Revista Cultura y Ocio

Sin remordimiento

Publicado el 07 febrero 2011 por Trilby @Trilby_Maurier
El olvido es un don caprichoso, pero lo es más aún el recuerdo. Aquel profesor con ojos de egipcio, que todavía asalta alguna de mis reflexiones noctámbulas, ya me hizopensar una vez en la importancia de la memoria porque, al fin y al cabo, es lo que nos hace ser. Sin memoria, no existiríamos. Sin el recuerdo del ayer, naceríamos a cada instante y ese ejercicio de reiterada virginidad puede resultar algo agotador. Por eso me fascina pensar que no es la personalidad lo que nos define, sino el recuerdo que tenemos de nosotros mismos, nuestro empeño loco por perpetuar ciertas pautas que hacemos propias y que consiguen hacernos diferentes –un poco diferentes- a los ojos de los demás.

Pienso en esto ahora, después de haber vivido uno de esos episodios en los que uno recuerda con el piloto automático puesto, como cuando te atas los cordones sin hacer de tus dedos un nudo o como cuando consigues cambiar la marcha y pisar el embrague sin tener que coordinar cada movimiento. Resulta curioso, y me atrevería a decir placentero, vivir uno de esos instantes en los que la memoria hace su trabajo mientras tú asistes atónito al espectáculo del ayer. Que una melodía dé sus primeras punzadas y tu lengua, como recién levantada de su letargo, comience a danzar con la letra de la canción, sin dejarse una coma atrás. Por muchos años que hayan transcurrido, recuerdas hasta los chasquidos que da la música cuando ya no debes decir nada, recuerdas cada giro, cada agudo y cada grave, recuerdas y ni siquiera sabes cómo ni por qué, pero de pronto, tú ya no eres tú, sino la imagen caduca de tu pasado. Y una letra, una estúpida letra, se convierte en el viaje más fascinante que puedes hacer sin necesidad de soltar las amarras de tu propio puerto, porque ahí está todo, como lo estaba entonces: la quietud del campo y aquel DVD plateado que costó un riñón y que ahora cambiarías en cualquier CashConverter por un diente picado, pero que entonces era lo más y conseguía reproducir tus CDs mientras el logotipo con su marca rebotaba de un lado a otro dentro del marco de la tele. Sí, ahí están las horas, aquellas horas que vuelven: el olor de un invierno pausado y feliz, los muebles rústicos de la casa, el ladrido lejano de un perro, la cortina estampada que nunca lavaste, aquel sofá incómodo que conseguiste domar en alguna que otra siesta. Todo, en una canción. En una letra que atesoras en la memoria, sin darte cuenta, como si nunca se hubiese ido del todo y ahora regresase para proporcionarte esa misma placentera felicidad que te dan cinco euros arrugados en el fondo del bolsillo.
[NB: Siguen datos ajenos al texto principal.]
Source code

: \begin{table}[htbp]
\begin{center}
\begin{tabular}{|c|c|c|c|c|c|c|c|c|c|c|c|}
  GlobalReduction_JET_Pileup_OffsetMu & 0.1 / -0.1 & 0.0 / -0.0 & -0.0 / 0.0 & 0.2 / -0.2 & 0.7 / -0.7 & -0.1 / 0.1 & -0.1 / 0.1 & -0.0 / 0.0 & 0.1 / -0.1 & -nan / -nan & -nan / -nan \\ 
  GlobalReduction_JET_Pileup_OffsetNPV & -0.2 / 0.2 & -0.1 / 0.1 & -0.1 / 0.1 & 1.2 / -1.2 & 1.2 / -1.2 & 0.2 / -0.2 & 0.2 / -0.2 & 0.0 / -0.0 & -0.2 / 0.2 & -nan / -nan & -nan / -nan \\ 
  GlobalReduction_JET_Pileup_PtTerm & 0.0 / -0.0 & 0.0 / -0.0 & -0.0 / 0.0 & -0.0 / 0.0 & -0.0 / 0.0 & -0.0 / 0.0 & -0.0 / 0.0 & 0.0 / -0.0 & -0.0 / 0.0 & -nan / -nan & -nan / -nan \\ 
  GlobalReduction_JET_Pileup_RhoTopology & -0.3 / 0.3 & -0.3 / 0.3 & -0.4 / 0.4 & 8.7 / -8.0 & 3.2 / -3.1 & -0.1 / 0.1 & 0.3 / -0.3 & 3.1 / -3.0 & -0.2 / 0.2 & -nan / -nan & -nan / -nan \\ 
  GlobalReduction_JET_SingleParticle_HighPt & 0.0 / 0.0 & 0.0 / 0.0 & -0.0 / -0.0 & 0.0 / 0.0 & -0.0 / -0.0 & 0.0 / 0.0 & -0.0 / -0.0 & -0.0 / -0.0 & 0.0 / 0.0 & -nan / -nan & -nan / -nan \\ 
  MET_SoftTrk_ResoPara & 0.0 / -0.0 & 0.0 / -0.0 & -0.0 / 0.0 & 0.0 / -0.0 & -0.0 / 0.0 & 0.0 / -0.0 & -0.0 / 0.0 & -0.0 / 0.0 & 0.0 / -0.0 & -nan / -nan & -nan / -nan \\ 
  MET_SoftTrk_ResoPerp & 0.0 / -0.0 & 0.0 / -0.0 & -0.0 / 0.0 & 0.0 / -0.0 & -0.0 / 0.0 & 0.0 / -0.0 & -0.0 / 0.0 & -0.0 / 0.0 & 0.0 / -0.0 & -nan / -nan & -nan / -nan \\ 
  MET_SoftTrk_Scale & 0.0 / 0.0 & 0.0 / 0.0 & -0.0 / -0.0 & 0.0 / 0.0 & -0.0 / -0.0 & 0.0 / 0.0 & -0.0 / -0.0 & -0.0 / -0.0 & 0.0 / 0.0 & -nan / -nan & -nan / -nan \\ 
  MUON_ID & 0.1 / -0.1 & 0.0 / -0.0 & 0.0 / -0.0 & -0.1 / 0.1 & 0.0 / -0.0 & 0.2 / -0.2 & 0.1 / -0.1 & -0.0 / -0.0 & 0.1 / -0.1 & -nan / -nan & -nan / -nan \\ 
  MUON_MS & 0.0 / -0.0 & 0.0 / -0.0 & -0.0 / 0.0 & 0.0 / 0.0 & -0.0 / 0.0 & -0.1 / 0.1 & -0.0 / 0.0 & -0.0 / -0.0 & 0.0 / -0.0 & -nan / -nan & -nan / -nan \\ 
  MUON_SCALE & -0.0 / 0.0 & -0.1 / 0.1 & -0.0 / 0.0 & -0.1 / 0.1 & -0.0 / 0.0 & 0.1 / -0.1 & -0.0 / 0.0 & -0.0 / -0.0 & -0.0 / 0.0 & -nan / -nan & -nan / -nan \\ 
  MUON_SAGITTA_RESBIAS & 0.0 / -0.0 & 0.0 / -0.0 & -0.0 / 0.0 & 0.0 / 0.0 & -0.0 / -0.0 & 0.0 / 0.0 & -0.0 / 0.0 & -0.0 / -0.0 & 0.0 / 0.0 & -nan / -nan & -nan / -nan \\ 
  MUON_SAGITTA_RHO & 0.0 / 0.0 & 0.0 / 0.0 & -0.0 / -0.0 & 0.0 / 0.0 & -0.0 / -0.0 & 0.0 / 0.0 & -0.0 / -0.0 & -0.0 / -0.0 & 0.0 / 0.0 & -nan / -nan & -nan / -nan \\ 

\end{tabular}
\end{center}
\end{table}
La memoria es caprichosa, pero no tiene prejuicios. Es como si todos tuviésemos nombre, pero nadie pudiese recordar sus apellidos. El recuerdo es puro hasta cuando nuestra imaginación pone de su parte al crearlo. Y lo más fascinante del recuerdo es que uno siempre lucha contra él, porque en el fondo, intenta echarle un pulso al tiempo y salir ganando, para traerlo de nuevo, o para echarlo de nuestra vida para siempre. El recuerdo está ahí, como esa palanca que te sube las lágrimas a la azotea al ver el final de Toy Story 3 o la secuencia en la que el foco descubre al personaje de Roberto Benigni en La vida es Bella. Es la misma palanca y son las mismas lágrimas, en ellas va algo de nosotros mismos. Y nos da igual que la película nos hable de unos muñecos a punto de convertirse en plástico fundido o de un judío luchando por sobrevivir al Holocausto porque el tornillo que nos atraviesa la tráquea es siempre el mismo y acaba por enjuagarnos los ojos sin ninguna clase de prejuicio. La náusea es instintiva, emocional, salvaje; el vómito, sin embargo, es un acto racional. Por eso, las lágrimas y el recuerdo son arcadas y hay que disfrutarlas como tales, así, como vienen desfilando, al igual que la letra de aquella canción. ¿Por qué ponerle apellidos?